Federal or State Law Considerations: When Associations May Not Deny a Modification Request

There are a few major exceptions where an association may be restricted from enforcing its typical approval process:

  1. Satellite Dish Installations (FCC Protections)

Federal Communications Commission (FCC) rules preempt a condominium’s governing documents and state and local regulations for over-the-air reception devices, such as satellite dishes under 1 meter in diameter, installed within a unit or its limited common elements. Associations generally cannot require approval, charge application fees, or impose conditions for these installations—unless the dish exceeds the size limit or is attached to general common elements.

  1. Modifications for Persons with Disabilities

Under MCL 559.147a, co-owners have the statutory right to modify their units or common elements to enhance accessibility or alleviate hazardous conditions for individuals with disabilities.
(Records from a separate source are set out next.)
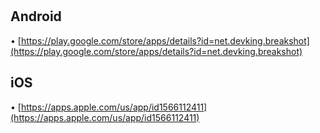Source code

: 　

## Android

• [https://play.google.com/store/apps/details?id=net.devking.breakshot](https://play.google.com/store/apps/details?id=net.devking.breakshot)

## iOS

• [https://apps.apple.com/us/app/id1566112411](https://apps.apple.com/us/app/id1566112411)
Condominium association boards must respond to these modification requests by either approving or denying them within 60 days of receiving detailed plans and specifications. Additionally, these modification requests may invoke protections under the Fair Housing Act (FHA). Associations receiving FHA-related requests must provide timely responses and are strongly encouraged to seek legal guidance to ensure compliance with applicable federal laws.
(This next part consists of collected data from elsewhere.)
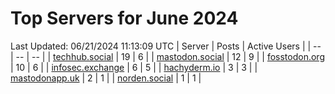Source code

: # Top Servers for June 2024
Last Updated: 06/21/2024 11:13:09 UTC
| Server | Posts | Active Users |
| -- | -- | -- |
| [techhub.social](https://techhub.social/tags/PowerShell) | 19 | 6 |
| [mastodon.social](https://mastodon.social/tags/PowerShell) | 12 | 9 |
| [fosstodon.org](https://fosstodon.org/tags/PowerShell) | 10 | 6 |
| [infosec.exchange](https://infosec.exchange/tags/PowerShell) | 6 | 5 |
| [hachyderm.io](https://hachyderm.io/tags/PowerShell) | 3 | 3 |
| [mastodonapp.uk](https://mastodonapp.uk/tags/PowerShell) | 2 | 1 |
| [norden.social](https://norden.social/tags/PowerShell) | 1 | 1 |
  1. Energy-Saving Improvements or Modifications and Solar Energy Systems

Michigan recently adopted the new Homeowners’ Energy Policy Act, which may alter the process for energy-saving improvements or modifications, and solar energy systems. Follow this link for additional information.
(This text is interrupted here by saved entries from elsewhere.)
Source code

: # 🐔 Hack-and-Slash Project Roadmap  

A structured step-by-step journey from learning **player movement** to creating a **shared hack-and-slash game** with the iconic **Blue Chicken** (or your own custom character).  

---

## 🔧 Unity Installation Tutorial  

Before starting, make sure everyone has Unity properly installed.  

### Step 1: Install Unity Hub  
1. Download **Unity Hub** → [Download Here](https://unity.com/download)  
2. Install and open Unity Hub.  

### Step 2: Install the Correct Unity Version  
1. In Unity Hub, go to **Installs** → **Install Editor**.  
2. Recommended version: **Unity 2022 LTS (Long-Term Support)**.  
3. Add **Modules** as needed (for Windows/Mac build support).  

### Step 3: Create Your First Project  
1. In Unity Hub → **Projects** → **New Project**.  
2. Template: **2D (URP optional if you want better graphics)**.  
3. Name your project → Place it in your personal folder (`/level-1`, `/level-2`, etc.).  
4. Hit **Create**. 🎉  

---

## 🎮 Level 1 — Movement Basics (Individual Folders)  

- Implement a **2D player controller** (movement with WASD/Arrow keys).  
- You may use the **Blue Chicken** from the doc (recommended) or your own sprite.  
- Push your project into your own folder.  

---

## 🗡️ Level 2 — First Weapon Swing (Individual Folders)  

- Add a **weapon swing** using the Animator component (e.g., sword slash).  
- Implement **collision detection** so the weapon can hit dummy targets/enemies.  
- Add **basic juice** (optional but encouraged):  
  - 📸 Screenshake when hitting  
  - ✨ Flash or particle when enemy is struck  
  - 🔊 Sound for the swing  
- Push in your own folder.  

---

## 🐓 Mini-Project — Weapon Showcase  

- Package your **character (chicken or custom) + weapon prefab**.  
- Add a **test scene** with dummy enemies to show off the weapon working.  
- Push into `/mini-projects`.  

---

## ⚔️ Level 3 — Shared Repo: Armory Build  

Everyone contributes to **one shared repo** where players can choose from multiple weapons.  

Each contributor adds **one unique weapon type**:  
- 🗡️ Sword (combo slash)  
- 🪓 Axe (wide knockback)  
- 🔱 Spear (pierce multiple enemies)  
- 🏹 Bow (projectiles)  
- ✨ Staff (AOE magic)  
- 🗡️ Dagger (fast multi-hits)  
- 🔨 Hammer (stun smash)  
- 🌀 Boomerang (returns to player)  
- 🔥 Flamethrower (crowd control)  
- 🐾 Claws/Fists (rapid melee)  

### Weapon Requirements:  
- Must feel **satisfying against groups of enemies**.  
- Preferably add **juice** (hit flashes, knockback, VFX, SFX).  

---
Best Practices for Handling Requests

  • Prompt Review: Co-owners are entitled to timely decisions. Record board deliberations and clearly document the reasons for approvals or rejections in meeting minutes.
  • Written Responses: Always provide a formal written response. Avoid verbal approvals or informal notes that could be misinterpreted.
  • Modification Agreements: For approved alterations, especially those affecting maintenance or liability, require an agreement to be recorded with the county to bind current and future owners.
  • Insurance Coverage: Co-owners should be reminded of their responsibility to insure improvements. Recorded agreements can increase compliance.
  • Education and Communication: Many disputes arise from a co-owner’s lack of awareness regarding these approval procedures. Periodically remind co-owners of the requirement to obtain written approval before making alterations.
  • Clear Process and Procedures: Clear procedures and communication help prevent conflict before it begins.

By establishing clear standards, maintaining consistency, and respecting the rights of co-owners – including those protected by federal or state law – condominium boards can effectively manage alteration requests while minimizing disputes. Thoughtful planning and proactive communication are essential tools for maintaining harmony and upholding the integrity of the community.